REQUIREMENT
Exactly the lines from the first line of the records to the line holding "I'll give it" should be duplicated, and nothing more; pictures stay out.

Stored data entries
************

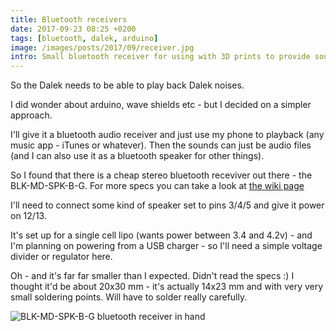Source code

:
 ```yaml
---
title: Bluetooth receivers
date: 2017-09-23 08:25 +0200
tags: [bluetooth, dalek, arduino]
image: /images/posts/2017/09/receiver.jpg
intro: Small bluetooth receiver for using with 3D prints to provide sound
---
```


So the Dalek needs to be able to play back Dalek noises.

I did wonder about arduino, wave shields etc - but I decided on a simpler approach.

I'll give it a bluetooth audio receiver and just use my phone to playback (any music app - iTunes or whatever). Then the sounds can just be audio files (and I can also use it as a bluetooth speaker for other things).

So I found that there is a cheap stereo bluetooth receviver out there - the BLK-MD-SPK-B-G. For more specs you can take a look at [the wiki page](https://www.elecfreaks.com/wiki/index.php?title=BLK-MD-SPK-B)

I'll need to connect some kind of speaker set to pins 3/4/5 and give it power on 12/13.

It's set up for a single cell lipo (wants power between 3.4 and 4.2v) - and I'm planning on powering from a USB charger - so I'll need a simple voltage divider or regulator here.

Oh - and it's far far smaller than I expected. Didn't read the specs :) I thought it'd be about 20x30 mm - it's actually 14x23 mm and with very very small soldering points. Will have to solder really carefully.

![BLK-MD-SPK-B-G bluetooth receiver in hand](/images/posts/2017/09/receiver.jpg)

************

ANSWER BOX
Source code

:
 ```yaml
---
title: Bluetooth receivers
date: 2017-09-23 08:25 +0200
tags: [bluetooth, dalek, arduino]
image: /images/posts/2017/09/receiver.jpg
intro: Small bluetooth receiver for using with 3D prints to provide sound
---
```


So the Dalek needs to be able to play back Dalek noises.

I did wonder about arduino, wave shields etc - but I decided on a simpler approach.

I'll give it a bluetooth audio receiver and just use my phone to playback (any music app - iTunes or whatever). Then the sounds can just be audio files (and I can also use it as a bluetooth speaker for other things).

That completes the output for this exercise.